As the recent attacks in Paris demonstrated, we’re beginning to deal with a new type of terrorist — one that isn’t hiding in the mountains but, instead, is tech savvy, using multiple forms of modern communication to plot attacks.
Frustratingly, it appears these terrorist communications are happening in plain sight yet still go undetected. For example, it’s recently come to light that the terrorists behind the Paris attacks may have used Sony PlayStation 4’s chat feature to communicate. If this is confirmed, it wouldn’t be the first time gaming systems were used by terrorists. In June 2015, a 14-year-old Australian boy used Sony’s console to reach out to ISIS and download bomb-making instructions. He was caught, pleaded guilty, and was sentenced to two years in jail. And in 2013, Former CIA Employee Edward Snowden released information indicating that the National Security Agency and CIA used games like World of Warcraft to infiltrate virtual terrorist sites.
If the intelligence community is aware of this method of terrorist communication, you may wonder how it could go undetected — especially considering most gaming communications aren’t encrypted.
The challenge with monitoring online gaming systems is the number of users. For example, Sony has more than 100 million users, creating too much chatter for agencies to make sense of. Also, terrorists are good at hiding their messages. I recently read an article suggesting terrorists could communicate in in games like Call of Duty by having a spray of bullets spell out a message. This type of communication is impossible for anyone to track.
There’s also encryption technology, like Signal, Wickr, and Telegram, readily available to terrorists and free to download online. While there’s no definitive evidence, many believe the terrorists behind the Paris attacks used this type of encryption technology and government intelligence didn’t have keys to decode it.

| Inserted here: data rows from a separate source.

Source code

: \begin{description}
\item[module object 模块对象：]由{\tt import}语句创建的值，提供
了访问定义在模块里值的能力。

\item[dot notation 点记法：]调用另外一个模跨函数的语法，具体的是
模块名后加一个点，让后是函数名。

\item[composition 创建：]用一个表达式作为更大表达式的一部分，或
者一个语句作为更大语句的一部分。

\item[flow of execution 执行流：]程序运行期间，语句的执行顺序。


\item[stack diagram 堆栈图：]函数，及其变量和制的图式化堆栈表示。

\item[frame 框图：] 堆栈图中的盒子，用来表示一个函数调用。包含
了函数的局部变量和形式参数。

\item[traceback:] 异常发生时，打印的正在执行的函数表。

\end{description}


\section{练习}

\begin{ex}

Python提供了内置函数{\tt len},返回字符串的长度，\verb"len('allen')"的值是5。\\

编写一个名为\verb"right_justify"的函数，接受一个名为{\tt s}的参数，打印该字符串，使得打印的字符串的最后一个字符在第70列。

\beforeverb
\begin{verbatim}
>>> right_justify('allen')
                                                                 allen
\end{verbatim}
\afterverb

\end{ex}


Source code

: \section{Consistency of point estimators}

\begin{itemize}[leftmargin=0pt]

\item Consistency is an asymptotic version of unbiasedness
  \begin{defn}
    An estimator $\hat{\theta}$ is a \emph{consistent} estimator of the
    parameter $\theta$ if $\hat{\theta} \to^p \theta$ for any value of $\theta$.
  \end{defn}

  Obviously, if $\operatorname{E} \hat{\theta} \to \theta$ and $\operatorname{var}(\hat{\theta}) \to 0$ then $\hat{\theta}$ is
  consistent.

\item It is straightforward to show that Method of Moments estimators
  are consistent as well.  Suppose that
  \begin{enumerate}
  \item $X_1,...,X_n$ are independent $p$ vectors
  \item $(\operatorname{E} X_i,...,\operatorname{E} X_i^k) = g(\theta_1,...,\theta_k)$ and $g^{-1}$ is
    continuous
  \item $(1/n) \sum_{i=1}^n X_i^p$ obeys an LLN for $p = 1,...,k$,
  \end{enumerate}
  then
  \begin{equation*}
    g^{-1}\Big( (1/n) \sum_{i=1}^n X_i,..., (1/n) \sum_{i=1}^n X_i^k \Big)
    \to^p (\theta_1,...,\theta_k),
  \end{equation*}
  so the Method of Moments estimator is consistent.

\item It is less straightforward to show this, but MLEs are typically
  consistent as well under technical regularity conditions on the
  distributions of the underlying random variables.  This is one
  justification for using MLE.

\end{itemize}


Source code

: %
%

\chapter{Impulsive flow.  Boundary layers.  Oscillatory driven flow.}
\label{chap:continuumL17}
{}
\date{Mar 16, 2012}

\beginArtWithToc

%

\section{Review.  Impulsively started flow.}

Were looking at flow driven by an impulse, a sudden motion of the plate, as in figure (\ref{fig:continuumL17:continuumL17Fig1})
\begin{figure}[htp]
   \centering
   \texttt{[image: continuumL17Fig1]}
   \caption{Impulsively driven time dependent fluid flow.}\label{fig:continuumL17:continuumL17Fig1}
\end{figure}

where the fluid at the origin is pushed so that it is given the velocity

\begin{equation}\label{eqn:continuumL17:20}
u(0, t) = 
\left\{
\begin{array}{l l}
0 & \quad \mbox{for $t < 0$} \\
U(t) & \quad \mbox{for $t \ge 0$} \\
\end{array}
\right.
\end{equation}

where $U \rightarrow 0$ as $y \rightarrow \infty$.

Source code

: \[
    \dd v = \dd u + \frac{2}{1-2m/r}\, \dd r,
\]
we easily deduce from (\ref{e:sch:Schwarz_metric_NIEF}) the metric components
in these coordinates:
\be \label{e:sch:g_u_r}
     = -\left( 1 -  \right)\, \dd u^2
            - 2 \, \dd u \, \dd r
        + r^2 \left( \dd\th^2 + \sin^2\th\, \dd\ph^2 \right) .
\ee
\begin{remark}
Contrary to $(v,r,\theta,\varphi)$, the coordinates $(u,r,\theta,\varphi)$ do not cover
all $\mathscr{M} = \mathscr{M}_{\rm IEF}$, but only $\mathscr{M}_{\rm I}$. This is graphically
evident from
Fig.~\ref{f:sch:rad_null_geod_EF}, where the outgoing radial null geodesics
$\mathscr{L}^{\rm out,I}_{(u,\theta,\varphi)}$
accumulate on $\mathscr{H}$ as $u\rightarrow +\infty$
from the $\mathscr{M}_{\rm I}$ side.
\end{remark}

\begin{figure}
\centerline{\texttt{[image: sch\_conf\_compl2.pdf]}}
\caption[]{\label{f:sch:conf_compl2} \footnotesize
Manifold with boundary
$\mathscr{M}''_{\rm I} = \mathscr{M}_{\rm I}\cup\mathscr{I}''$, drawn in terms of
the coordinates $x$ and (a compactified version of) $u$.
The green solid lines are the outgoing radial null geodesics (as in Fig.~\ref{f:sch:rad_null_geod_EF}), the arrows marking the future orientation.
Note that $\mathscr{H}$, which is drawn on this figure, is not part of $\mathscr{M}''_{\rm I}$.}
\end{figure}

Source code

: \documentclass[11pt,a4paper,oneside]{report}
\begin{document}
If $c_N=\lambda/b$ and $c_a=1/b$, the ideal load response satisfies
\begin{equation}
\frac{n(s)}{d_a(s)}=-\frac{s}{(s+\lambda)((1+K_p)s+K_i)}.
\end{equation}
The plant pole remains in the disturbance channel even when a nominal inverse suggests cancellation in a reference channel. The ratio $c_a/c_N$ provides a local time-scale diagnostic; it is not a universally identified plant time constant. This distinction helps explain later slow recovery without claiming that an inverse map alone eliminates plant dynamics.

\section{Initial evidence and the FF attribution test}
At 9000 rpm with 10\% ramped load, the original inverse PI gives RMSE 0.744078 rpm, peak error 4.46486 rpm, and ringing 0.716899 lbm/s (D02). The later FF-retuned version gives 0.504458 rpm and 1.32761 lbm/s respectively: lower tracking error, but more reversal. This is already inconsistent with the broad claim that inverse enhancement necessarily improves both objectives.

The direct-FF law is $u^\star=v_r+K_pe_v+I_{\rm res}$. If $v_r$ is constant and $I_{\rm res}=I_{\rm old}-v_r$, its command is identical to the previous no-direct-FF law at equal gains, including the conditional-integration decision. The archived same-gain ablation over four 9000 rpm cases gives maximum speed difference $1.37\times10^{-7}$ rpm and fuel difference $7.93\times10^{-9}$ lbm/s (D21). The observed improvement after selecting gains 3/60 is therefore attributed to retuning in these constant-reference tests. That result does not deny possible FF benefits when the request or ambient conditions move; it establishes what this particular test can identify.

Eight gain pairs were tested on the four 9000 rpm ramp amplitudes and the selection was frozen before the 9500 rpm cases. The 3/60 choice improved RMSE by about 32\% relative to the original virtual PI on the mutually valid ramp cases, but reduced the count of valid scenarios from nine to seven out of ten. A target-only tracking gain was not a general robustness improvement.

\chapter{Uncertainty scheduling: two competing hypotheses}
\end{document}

While one of our best defenses against terrorism is monitoring communication, there are mixed feelings on that. Months ago, I wrote a blog about several governments, including the U.S., requiring technology companies to release their encryption keys to make it easier for intelligence agencies to decode messages. While the government wants this technology to spy on terrorists, the fear has always been the government would spy on U.S. citizens. Both the technology companies and many civil liberty organizations would prefer that such access is provided through a court order, but with the recent Paris attacks, I wonder if their opinion will change.
If we can’t identify ways to track terrorist communications, what’s preventing another attack?